Methylene chloride (dichloromethane, DCM) is a volatile, colorless liquid with a chloroform-like odor. Even though DCM is thought to be one of the least toxic chlorinated hydrocarbons, it can cause substantial toxic effects and mortality when used improperly. It has a wide variety of industrial uses, many of which are based on its solvent properties, including paint stripping, bathtub refinishing, pharmaceutical manufacturing, metal cleaning and degreasing, adhesives, film base production, agricultural fumigation, and plastics manufacturing. Methylene chloride is metabolized to carbon monoxide in vivo and upon combustion may produce phosgene, chlorine, or hydrogen chloride.
Toxicity may occur after inhalation or ingestion.

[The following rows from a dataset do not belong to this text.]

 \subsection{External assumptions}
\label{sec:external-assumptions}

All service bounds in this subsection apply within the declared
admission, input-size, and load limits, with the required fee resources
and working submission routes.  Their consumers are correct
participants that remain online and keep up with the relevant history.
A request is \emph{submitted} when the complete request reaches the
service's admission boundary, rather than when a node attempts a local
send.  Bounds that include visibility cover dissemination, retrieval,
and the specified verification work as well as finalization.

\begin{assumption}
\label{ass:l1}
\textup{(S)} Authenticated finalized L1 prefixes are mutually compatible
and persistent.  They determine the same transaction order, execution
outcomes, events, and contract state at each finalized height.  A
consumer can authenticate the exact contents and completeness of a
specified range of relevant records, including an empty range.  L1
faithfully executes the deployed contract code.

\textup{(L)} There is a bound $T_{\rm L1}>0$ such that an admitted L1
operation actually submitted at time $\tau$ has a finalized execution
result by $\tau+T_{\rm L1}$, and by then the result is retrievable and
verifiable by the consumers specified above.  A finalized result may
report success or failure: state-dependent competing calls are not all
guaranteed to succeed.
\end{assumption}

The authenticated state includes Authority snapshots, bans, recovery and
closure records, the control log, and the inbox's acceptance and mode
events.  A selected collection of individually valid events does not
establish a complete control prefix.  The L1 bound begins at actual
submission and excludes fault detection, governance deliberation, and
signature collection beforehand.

- Inhalation. Inhalational toxicity typically occurs when DCM is used in poorly ventilated, enclosed areas. The permissible exposure limit (PEL) is 25 ppm as an 8-hour time-weighted average. The ACGIH workplace threshold limit value (TLV-TWA) is 50 ppm (174 mg/m3) for an 8-hour shift, which may result in a CO-Hgb level of 3-4%. The short-term exposure limit (STEL) is 125 ppm. The air level considered immediately dangerous to life or health (IDLH) is 2,300 ppm. The odor threshold is about 100-200 ppm.
- Ingestion. The acute oral toxic dose is approximately 0.5-5 mL/kg.

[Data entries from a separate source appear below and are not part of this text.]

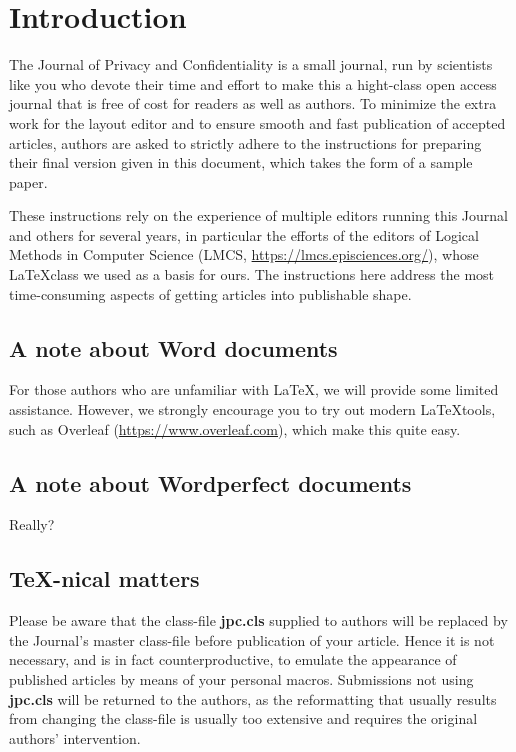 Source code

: \documentclass{jpc} %
\theoremstyle{plain}\newtheorem{satz}[thm]{Satz} %
\begin{document}
\maketitle

\section*{Introduction}\label{S:one}

  The Journal of Privacy and Confidentiality is a small journal, run
  by scientists like you who devote their time and effort to make this
  a hight-class open access journal that is free of cost for readers
  as well as authors.  To minimize the extra work for the layout
  editor and to ensure smooth and fast publication of accepted
  articles, authors are asked to strictly adhere to the instructions
  for preparing their final version given in this document, which
  takes the form of a sample paper.

  These instructions rely on the experience of multiple editors running this
  Journal and others for several years, in particular the efforts of the editors of Logical Methods in Computer Science (LMCS, \url{https://lmcs.episciences.org/}), whose \LaTeX class we used as a basis for ours.  The instructions here address the most time-consuming
  aspects of getting articles into publishable shape. 
  
\subsection*{A note about Word documents}
For those authors who are unfamiliar with \LaTeX, we will provide some limited assistance. However, we strongly encourage you to try out modern \LaTeX tools, such as Overleaf (\url{https://www.overleaf.com}), which make this quite easy. 


\subsection*{A note about Wordperfect documents}
Really?

\subsection*{\TeX-nical matters}

  Please be aware that the class-file {\bf jpc.cls} supplied to 
  authors will be replaced by the Journal's master class-file before
  publication of your article.  Hence it is not necessary, and is in
  fact counterproductive, to emulate the appearance of published
  articles by means of your personal macros.  Submissions not using
  {\bf jpc.cls} will be returned to the authors, as the reformatting
  that usually results from changing the class-file is usually too
  extensive and requires the original authors' intervention.
\end{document}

Is based on a history of exposure and clinical presentation.
- Specific levels
- Carboxyhemoglobin levels via co-oximetry should be obtained serially as CO-Hgb levels may have a delayed peak and prolonged elimination.
- Expired air and blood or urine levels of methylene chloride may be obtained to assess workplace exposure but are not useful in clinical management.
- Other useful laboratory studies include CBC, electrolytes, glucose, BUN, creatinine, liver aminotransferases, cardiac troponin, and ECG monitoring.